Il y a l’émergence d’une scène indépendante qui n’existait pas avant ou très peu. Elle existait, mais elle était un peu plus marginale et vraiment basée sur des fétichismes très particuliers. Là, c’est un peu plus général parce qu’il y a via certains programmes comme Pornhub Amateur la possibilité de rémunérer les gens. Avant, si tu faisais une sextape chez toi et tu la mettais sur un tube, c’était cadeau. Maintenant, tu peux récupérer de l’argent. Donc forcément, ça amplifie un peu ce type de production, et comme la production classique tend à s’écrouler — elle est vraiment basse par rapport à avant — et bien il y a certaines personnes qui vont faire ça dans leur coin. Donc ça, ça a pas mal changé.

Au niveau des tubes, les choses sont devenues un peu plus sérieuses, on trouve un peu moins de vidéos volées, ils ont fait des deals avec les studios, c’est un peu plus carré, un peu plus légal. Mais bon, finalement, la situation, elle est à peu près la même qu’il y a 10 ans, ça reste un peu le bordel, et ils n’arrivent pas à faire de l’argent. Il y a la cam qui est arrivée, qui est vraiment une approche « public », comme sur Chaturbate ou Cam4. Il y a 5 ans, c’était en train d’émerger, mais ce n’était pas aussi puissant que maintenant. C’est devenu vraiment fort. Et tout ça s’associe avec l’indépendance : avant c’était des boîtes de prod qui se divisaient tout le truc et maintenant c’est encore re-subdivisé en plein de petites personnes qui finalement sont un peu les nouvelles pornstars. Pareil, il y a la figure de la pornstar qui s’est effacée avec le temps et c’est devenu des gens qui ont une petite communauté, qu’ils entretiennent. Ce n’est pas des pornstars comme on pouvait l’imaginer avant. Il n’empêche que ces gens sont très populaires. Une fille comme Chroniclove sur Chaturbate a 500 000 followers. C’est énorme, c’est vraiment une star dans son truc. Mais le grand public ne la connaît pas. C’est ça aussi qui arrive. Mais sinon au niveau de la production en elle-même, il faut tordre le cou à l’idée que les pornos seraient de plus en plus hardcore, c’est faux, complètement faux. Les gens n’attendent pas ça, ce qui marche finalement, c’est quand c’est assez léger. La qualité moyenne a un peu augmenté aussi. Il y a un peu moins de gonzo tournés à l’arraché dans les pays de l’Est, ce qui n’est pas plus mal. Le porno gonzo hardcore, où c’est juste du hardcore, ça existe encore, mais c’est un peu moins le truc qui tourne tout le temps.

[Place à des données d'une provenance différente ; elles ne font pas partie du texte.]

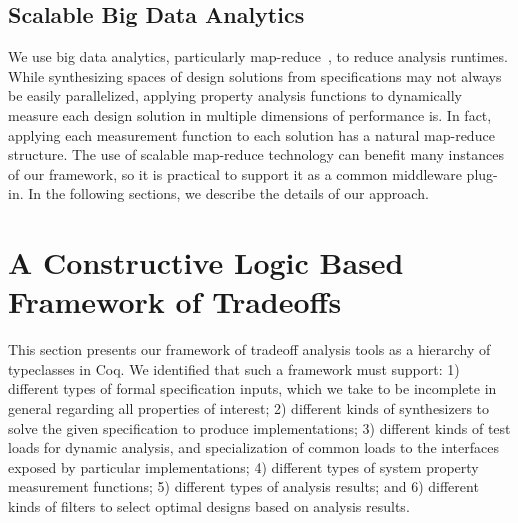 \documentclass[10pt,conference]{IEEEtran}
\begin{document}
\subsection{Scalable Big Data Analytics}
We use big data analytics, particularly map-reduce~\cite{dean2008mapreduce}, to reduce analysis runtimes. %
While synthesizing spaces of design solutions from specifications may not always be easily parallelized,
applying property analysis functions to dynamically measure each design solution in multiple dimensions of performance is. In fact, applying each measurement function to each solution has a natural map-reduce structure. The use of scalable map-reduce technology can benefit many instances of our framework, so it is practical to support it as a common middleware plug-in.
In the following sections, we describe the details of our approach.

\section{A Constructive Logic Based Framework of Tradeoffs}
\label{framework}
This section presents our framework of tradeoff analysis tools as a hierarchy of typeclasses in Coq. We identified that such a framework must support: 1) different types of formal specification inputs, which we take to be incomplete in general regarding all properties of interest; 2) different kinds of synthesizers to solve the given specification to produce implementations; 3) different kinds of test loads for dynamic analysis, and specialization of common loads to the interfaces exposed by particular implementations; 4) different types of system property measurement functions; 5) different types of analysis results; and 6) different kinds of filters to select optimal designs based on analysis results.

\end{document}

Et par rapport à votre nom, Le Tag Parfait, ça sonne un peu comme une quête, du coup, depuis 6 ans, où tu en es dans la recherche ?

Si j’ai trouvé le tag parfait ? Non. Ça dépend des jours… Tu sais, quelquefois, quand je vois Krissy Lynn, je me dis que c’est le tag parfait (rires), mais peut-être qu’après je vais regarder autre chose, je vais me dire « ah non, putain, mais c’est ça ». C’est une utopie. Il n’y a pas de fin.

Est-ce que, du coup, il y a un tag que tu voudrais voir apparaître plus ?

Par coquetterie, on aime beaucoup parler de rimjob ici. C’est un peu notre étendard, on en fait des caisses. C’est marrant, en fait. Il y a l’uro aussi qui marche pas mal, les rédacteurs n’osent pas le dire, mais, en interne, ça tourne pas mal là-dessus. Mais, tout est OK.

Il n’y en a pas un que tu voudrais voir diminuer ou complètement disparaître ?

Je ne veux pas porter de jugement sur ce qui est produit. Je n’ai pas à porter de jugement sur le goût des autres. S’il y a énormément de faux inceste, OK. Ça trouve son public ou ça ne trouve pas son public finalement. Je préfère évidemment qu’il y pas ces vidéos, c’est ce qu’il faut comprendre. Soit les gens les regardent gratuitement sur les tubes et, devant le moteur de recherches, tu tapes ce que tu as envie de taper (ça reste assez peu éditorialisé, même si plus tu vas y aller, plus on va te montrer des choses qui sont en accord avec ce que t’as regardé grâce à un algorithme). Soit tu vas aller t’abonner à un site et là pareil, personne ne te force la main à sortir ta carte bleue.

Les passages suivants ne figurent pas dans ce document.